(PROBLEM): Please go through the records below and return every line holding the word "space".

(DATA SHOWN):
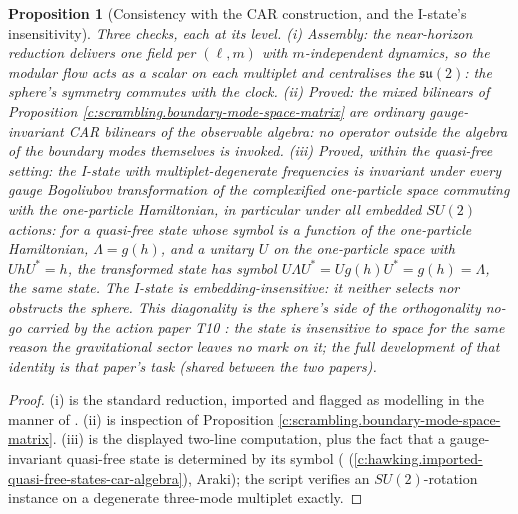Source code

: \documentclass[11pt]{article}
\newtheorem{proposition}[theorem]{Proposition}
\theoremstyle{definition}
\theoremstyle{plain}
\begin{document}
\begin{proposition}[Consistency with the CAR construction, and the I-state's insensitivity]\label{c:scrambling.consistency-car-construction-i-states-insensitivity}
Three checks, each at its level. (i) \emph{Assembly:} the near-horizon reduction delivers one field per $(\ell, m)$ with $m$-independent dynamics, so the modular flow acts as a scalar on each multiplet and centralises the $\mathfrak{su}(2)$: the sphere's symmetry commutes with the clock. (ii) \emph{Proved:} the mixed bilinears of Proposition \ref{c:scrambling.boundary-mode-space-matrix} are ordinary gauge-invariant CAR bilinears of the observable algebra: no operator outside the algebra of the boundary modes themselves is invoked. (iii) \emph{Proved, within the quasi-free setting:} the I-state with multiplet-degenerate frequencies is invariant under every gauge Bogoliubov transformation of the complexified one-particle space commuting with the one-particle Hamiltonian, in particular under all embedded $SU(2)$ actions: for a quasi-free state whose symbol is a function of the one-particle Hamiltonian, $\Lambda = g(h)$, and a unitary $U$ on the one-particle space with $UhU^* = h$, the transformed state has symbol $U\Lambda U^* = Ug(h)U^* = g(h) = \Lambda$, the same state. The I-state is embedding-insensitive: it neither selects nor obstructs the sphere. This diagonality is the sphere's side of the orthogonality no-go carried by the action paper T10 \cite{ButlerT10}: the state is insensitive to space for the same reason the gravitational sector leaves no mark on it; the full development of that identity is that paper's task (shared between the two papers).
\end{proposition}
\begin{proof}
(i) is the standard reduction, imported and flagged as modelling in the manner of \cite[Rem.~4.5]{ButlerT7}. (ii) is inspection of Proposition \ref{c:scrambling.boundary-mode-space-matrix}. (iii) is the displayed two-line computation, plus the fact that a gauge-invariant quasi-free state is determined by its symbol (\cite[Fact 3.3]{ButlerT7} (\ref{c:hawking.imported-quasi-free-states-car-algebra}), Araki); the script verifies an $SU(2)$-rotation instance on a degenerate three-mode multiplet exactly.

\end{proof}
\end{document}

(RESPONSE BELOW):
Three checks, each at its level. (i) \emph{Assembly:} the near-horizon reduction delivers one field per $(\ell, m)$ with $m$-independent dynamics, so the modular flow acts as a scalar on each multiplet and centralises the $\mathfrak{su}(2)$: the sphere's symmetry commutes with the clock. (ii) \emph{Proved:} the mixed bilinears of Proposition \ref{c:scrambling.boundary-mode-space-matrix} are ordinary gauge-invariant CAR bilinears of the observable algebra: no operator outside the algebra of the boundary modes themselves is invoked. (iii) \emph{Proved, within the quasi-free setting:} the I-state with multiplet-degenerate frequencies is invariant under every gauge Bogoliubov transformation of the complexified one-particle space commuting with the one-particle Hamiltonian, in particular under all embedded $SU(2)$ actions: for a quasi-free state whose symbol is a function of the one-particle Hamiltonian, $\Lambda = g(h)$, and a unitary $U$ on the one-particle space with $UhU^* = h$, the transformed state has symbol $U\Lambda U^* = Ug(h)U^* = g(h) = \Lambda$, the same state. The I-state is embedding-insensitive: it neither selects nor obstructs the sphere. This diagonality is the sphere's side of the orthogonality no-go carried by the action paper T10 \cite{ButlerT10}: the state is insensitive to space for the same reason the gravitational sector leaves no mark on it; the full development of that identity is that paper's task (shared between the two papers).
(i) is the standard reduction, imported and flagged as modelling in the manner of \cite[Rem.~4.5]{ButlerT7}. (ii) is inspection of Proposition \ref{c:scrambling.boundary-mode-space-matrix}. (iii) is the displayed two-line computation, plus the fact that a gauge-invariant quasi-free state is determined by its symbol (\cite[Fact 3.3]{ButlerT7} (\ref{c:hawking.imported-quasi-free-states-car-algebra}), Araki); the script verifies an $SU(2)$-rotation instance on a degenerate three-mode multiplet exactly.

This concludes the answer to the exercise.